Stored records:
------------------------------------------------

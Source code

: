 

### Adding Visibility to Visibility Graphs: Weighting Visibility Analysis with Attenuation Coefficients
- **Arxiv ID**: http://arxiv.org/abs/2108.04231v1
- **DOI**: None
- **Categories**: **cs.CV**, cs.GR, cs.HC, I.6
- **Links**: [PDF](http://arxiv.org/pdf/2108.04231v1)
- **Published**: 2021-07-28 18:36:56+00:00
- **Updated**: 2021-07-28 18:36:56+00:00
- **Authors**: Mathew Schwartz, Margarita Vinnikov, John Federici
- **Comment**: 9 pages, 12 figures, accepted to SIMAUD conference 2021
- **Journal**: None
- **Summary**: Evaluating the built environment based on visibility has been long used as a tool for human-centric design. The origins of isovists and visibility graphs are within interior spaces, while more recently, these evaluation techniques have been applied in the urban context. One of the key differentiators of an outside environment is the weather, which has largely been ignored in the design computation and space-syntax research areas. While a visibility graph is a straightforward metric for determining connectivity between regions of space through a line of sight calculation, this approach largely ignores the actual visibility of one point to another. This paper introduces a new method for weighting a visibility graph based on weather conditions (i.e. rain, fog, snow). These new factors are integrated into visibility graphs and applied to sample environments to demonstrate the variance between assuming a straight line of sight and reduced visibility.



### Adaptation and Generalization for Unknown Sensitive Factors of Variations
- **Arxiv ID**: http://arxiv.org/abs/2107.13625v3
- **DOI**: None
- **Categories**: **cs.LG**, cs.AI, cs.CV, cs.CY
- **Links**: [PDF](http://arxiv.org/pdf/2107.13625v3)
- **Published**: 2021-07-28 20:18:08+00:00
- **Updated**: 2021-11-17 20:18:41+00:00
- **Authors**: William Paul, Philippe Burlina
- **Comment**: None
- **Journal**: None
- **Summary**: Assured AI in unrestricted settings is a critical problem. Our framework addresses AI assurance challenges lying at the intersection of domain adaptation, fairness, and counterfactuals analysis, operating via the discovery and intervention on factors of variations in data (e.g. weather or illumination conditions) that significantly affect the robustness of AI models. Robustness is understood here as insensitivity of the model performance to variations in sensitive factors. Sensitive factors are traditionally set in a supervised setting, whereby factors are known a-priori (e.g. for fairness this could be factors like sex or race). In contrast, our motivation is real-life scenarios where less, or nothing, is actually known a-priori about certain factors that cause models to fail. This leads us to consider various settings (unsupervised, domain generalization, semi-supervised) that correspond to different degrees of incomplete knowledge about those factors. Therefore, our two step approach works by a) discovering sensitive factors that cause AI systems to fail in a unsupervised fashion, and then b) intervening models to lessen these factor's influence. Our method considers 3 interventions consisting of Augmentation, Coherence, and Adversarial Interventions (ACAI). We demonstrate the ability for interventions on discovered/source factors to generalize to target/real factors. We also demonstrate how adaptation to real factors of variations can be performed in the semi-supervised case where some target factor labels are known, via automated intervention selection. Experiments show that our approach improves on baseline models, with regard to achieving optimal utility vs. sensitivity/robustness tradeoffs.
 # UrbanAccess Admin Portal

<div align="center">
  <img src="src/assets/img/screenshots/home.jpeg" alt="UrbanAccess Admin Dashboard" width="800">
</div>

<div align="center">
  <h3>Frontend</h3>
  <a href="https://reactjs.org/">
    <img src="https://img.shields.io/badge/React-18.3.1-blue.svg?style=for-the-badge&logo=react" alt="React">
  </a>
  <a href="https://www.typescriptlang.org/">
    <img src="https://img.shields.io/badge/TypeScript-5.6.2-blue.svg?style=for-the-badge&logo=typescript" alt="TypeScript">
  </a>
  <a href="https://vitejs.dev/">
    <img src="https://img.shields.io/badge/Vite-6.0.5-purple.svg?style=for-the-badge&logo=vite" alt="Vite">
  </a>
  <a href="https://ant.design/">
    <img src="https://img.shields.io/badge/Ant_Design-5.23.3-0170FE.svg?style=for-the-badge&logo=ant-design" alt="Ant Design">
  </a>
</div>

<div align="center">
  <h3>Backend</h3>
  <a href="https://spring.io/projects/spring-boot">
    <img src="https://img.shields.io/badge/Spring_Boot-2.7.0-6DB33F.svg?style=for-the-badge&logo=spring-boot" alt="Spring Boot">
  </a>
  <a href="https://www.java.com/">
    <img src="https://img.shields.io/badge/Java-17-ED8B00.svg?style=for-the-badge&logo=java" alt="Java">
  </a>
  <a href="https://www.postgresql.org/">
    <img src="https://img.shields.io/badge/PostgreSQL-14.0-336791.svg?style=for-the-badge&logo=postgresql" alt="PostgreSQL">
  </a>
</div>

------------------------------------------------

[PROBLEM TO SOLVE] Reproduce all of the data above, exactly and without omission.

[RESPONSE]
Source code

: 

### Adding Visibility to Visibility Graphs: Weighting Visibility Analysis with Attenuation Coefficients
- **Arxiv ID**: http://arxiv.org/abs/2108.04231v1
- **DOI**: None
- **Categories**: **cs.CV**, cs.GR, cs.HC, I.6
- **Links**: [PDF](http://arxiv.org/pdf/2108.04231v1)
- **Published**: 2021-07-28 18:36:56+00:00
- **Updated**: 2021-07-28 18:36:56+00:00
- **Authors**: Mathew Schwartz, Margarita Vinnikov, John Federici
- **Comment**: 9 pages, 12 figures, accepted to SIMAUD conference 2021
- **Journal**: None
- **Summary**: Evaluating the built environment based on visibility has been long used as a tool for human-centric design. The origins of isovists and visibility graphs are within interior spaces, while more recently, these evaluation techniques have been applied in the urban context. One of the key differentiators of an outside environment is the weather, which has largely been ignored in the design computation and space-syntax research areas. While a visibility graph is a straightforward metric for determining connectivity between regions of space through a line of sight calculation, this approach largely ignores the actual visibility of one point to another. This paper introduces a new method for weighting a visibility graph based on weather conditions (i.e. rain, fog, snow). These new factors are integrated into visibility graphs and applied to sample environments to demonstrate the variance between assuming a straight line of sight and reduced visibility.



### Adaptation and Generalization for Unknown Sensitive Factors of Variations
- **Arxiv ID**: http://arxiv.org/abs/2107.13625v3
- **DOI**: None
- **Categories**: **cs.LG**, cs.AI, cs.CV, cs.CY
- **Links**: [PDF](http://arxiv.org/pdf/2107.13625v3)
- **Published**: 2021-07-28 20:18:08+00:00
- **Updated**: 2021-11-17 20:18:41+00:00
- **Authors**: William Paul, Philippe Burlina
- **Comment**: None
- **Journal**: None
- **Summary**: Assured AI in unrestricted settings is a critical problem. Our framework addresses AI assurance challenges lying at the intersection of domain adaptation, fairness, and counterfactuals analysis, operating via the discovery and intervention on factors of variations in data (e.g. weather or illumination conditions) that significantly affect the robustness of AI models. Robustness is understood here as insensitivity of the model performance to variations in sensitive factors. Sensitive factors are traditionally set in a supervised setting, whereby factors are known a-priori (e.g. for fairness this could be factors like sex or race). In contrast, our motivation is real-life scenarios where less, or nothing, is actually known a-priori about certain factors that cause models to fail. This leads us to consider various settings (unsupervised, domain generalization, semi-supervised) that correspond to different degrees of incomplete knowledge about those factors. Therefore, our two step approach works by a) discovering sensitive factors that cause AI systems to fail in a unsupervised fashion, and then b) intervening models to lessen these factor's influence. Our method considers 3 interventions consisting of Augmentation, Coherence, and Adversarial Interventions (ACAI). We demonstrate the ability for interventions on discovered/source factors to generalize to target/real factors. We also demonstrate how adaptation to real factors of variations can be performed in the semi-supervised case where some target factor labels are known, via automated intervention selection. Experiments show that our approach improves on baseline models, with regard to achieving optimal utility vs. sensitivity/robustness tradeoffs.
 # UrbanAccess Admin Portal

<div align="center">
  <img src="src/assets/img/screenshots/home.jpeg" alt="UrbanAccess Admin Dashboard" width="800">
</div>

<div align="center">
  <h3>Frontend</h3>
  <a href="https://reactjs.org/">
    <img src="https://img.shields.io/badge/React-18.3.1-blue.svg?style=for-the-badge&logo=react" alt="React">
  </a>
  <a href="https://www.typescriptlang.org/">
    <img src="https://img.shields.io/badge/TypeScript-5.6.2-blue.svg?style=for-the-badge&logo=typescript" alt="TypeScript">
  </a>
  <a href="https://vitejs.dev/">
    <img src="https://img.shields.io/badge/Vite-6.0.5-purple.svg?style=for-the-badge&logo=vite" alt="Vite">
  </a>
  <a href="https://ant.design/">
    <img src="https://img.shields.io/badge/Ant_Design-5.23.3-0170FE.svg?style=for-the-badge&logo=ant-design" alt="Ant Design">
  </a>
</div>

<div align="center">
  <h3>Backend</h3>
  <a href="https://spring.io/projects/spring-boot">
    <img src="https://img.shields.io/badge/Spring_Boot-2.7.0-6DB33F.svg?style=for-the-badge&logo=spring-boot" alt="Spring Boot">
  </a>
  <a href="https://www.java.com/">
    <img src="https://img.shields.io/badge/Java-17-ED8B00.svg?style=for-the-badge&logo=java" alt="Java">
  </a>
  <a href="https://www.postgresql.org/">
    <img src="https://img.shields.io/badge/PostgreSQL-14.0-336791.svg?style=for-the-badge&logo=postgresql" alt="PostgreSQL">
  </a>
</div>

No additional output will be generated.